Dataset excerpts
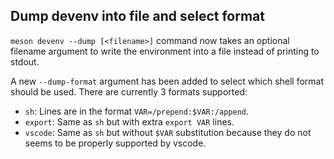 ## Dump devenv into file and select format

`meson devenv --dump [<filename>]` command now takes an optional filename argument
to write the environment into a file instead of printing to stdout.

A new `--dump-format` argument has been added to select which shell format
should be used. There are currently 3 formats supported:
- `sh`: Lines are in the format `VAR=/prepend:$VAR:/append`.
- `export`: Same as `sh` but with extra `export VAR` lines.
- `vscode`: Same as `sh` but without `$VAR` substitution because they do not
  seems to be properly supported by vscode.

■ **WORK TO COMPLETE**
Show a copy of each line from the records above in which the string "Same" occurs.

■ **ANSWER FOR THE TASK**
- `export`: Same as `sh` but with extra `export VAR` lines.
- `vscode`: Same as `sh` but without `$VAR` substitution because they do not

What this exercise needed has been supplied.